L is for L'Amour: In Praise of French Romance Novels

Today's letter in the A-Z Challenge is "L". Our guest today is Libby McCord, discussing her passion for French-set historical romances. Ooo, la la, l'amour!

I cut my romance reading teeth on a series you may never have heard of:  the Angélique stories by husband and wife writing team Sergeanne Golon, set mostly in France during the mid-17th century. The first, Angélique, the Marquise of the Angels, published in 1956, introduced a beautiful young girl who, over the course of 13 volumes (10 translated into English), experiences more passion and adventures than any other romance heroine I can think of. So I chose “L” to stand for l’amour, the French word for love, and to encourage you to seek out historical love stories set in France. “France?” you say. “No one wants to read historical romance set in France.”

To which I say au contraire my friend. France provides the quintessential setting for stirring passion and intrigue, even if your historical understanding doesn’t go much beyond vague ideas of Versailles and the guillotine. Diana Gabaldon understood this draw—in Dragonfly in Amber, Claire Randall and Jamie Fraser end up at Versailles mid-18th century, and no one quarrels with that setting or its reliance on challenging political history.

Given Gabaldon’s success, why aren’t the Angélique novels better known today?  Well, even though Anne Golon (now a widow) continues to write without husband Serge, many readers simply don’t know about the books. The English translations are out of print, and the stories can be rambling affairs, at times, overwritten by today’s conventions.

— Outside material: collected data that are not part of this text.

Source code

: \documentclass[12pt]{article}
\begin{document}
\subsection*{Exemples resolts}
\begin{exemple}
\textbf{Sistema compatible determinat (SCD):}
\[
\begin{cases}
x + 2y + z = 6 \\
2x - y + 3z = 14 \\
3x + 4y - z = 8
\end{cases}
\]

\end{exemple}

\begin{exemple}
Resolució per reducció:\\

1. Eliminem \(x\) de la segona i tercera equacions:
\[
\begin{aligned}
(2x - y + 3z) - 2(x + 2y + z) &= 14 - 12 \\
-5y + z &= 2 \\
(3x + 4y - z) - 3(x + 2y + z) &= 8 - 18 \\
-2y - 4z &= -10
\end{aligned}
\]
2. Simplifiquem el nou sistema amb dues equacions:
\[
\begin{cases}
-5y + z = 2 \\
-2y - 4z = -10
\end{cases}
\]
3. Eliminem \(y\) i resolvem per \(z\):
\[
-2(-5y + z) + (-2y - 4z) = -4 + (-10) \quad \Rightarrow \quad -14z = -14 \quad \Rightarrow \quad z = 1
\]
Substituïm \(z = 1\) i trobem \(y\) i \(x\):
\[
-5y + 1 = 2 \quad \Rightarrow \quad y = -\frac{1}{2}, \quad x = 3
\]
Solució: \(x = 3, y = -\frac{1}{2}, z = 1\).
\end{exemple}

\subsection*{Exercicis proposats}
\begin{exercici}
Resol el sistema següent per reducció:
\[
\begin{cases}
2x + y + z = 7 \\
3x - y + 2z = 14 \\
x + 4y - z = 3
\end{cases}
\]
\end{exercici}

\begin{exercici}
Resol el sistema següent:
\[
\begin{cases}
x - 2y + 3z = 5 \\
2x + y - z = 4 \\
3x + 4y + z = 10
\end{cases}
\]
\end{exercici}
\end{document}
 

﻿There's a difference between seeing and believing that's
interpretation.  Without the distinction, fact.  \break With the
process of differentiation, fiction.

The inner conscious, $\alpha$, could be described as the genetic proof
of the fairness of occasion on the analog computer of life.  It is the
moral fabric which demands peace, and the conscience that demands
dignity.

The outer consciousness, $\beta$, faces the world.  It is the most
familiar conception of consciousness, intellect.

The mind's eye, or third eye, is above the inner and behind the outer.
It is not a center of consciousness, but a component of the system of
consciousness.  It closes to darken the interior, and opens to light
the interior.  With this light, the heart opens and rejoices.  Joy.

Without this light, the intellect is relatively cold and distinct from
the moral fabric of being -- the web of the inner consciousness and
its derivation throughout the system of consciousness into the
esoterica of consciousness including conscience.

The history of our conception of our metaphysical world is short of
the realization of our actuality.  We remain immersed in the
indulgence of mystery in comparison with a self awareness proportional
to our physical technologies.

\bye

So where does one turn?  Fortunately, we have a bestselling romance author who loves complicated historical France and believes it an ideal setting for love stories that transcend impossible odds:  Joanna Bourne. In her Spymaster series, three of the four books are set partly in France (The Spymaster’s Lady, The Forbidden Rose, and The Black Hawk). Reading them, you are plucked from your safe, comfortable couch or coffee shop and dropped squarely into a volatile France where politically star-crossed lovers spy in the shadows as the old societies crumble around them.

When I first discovered Bourne’s books, I devoured each one, just as I had the old Angélique novels. Her first heroine’s name is Annique. I wondered, had Jo Bourne loved those stories, too?  So I asked her.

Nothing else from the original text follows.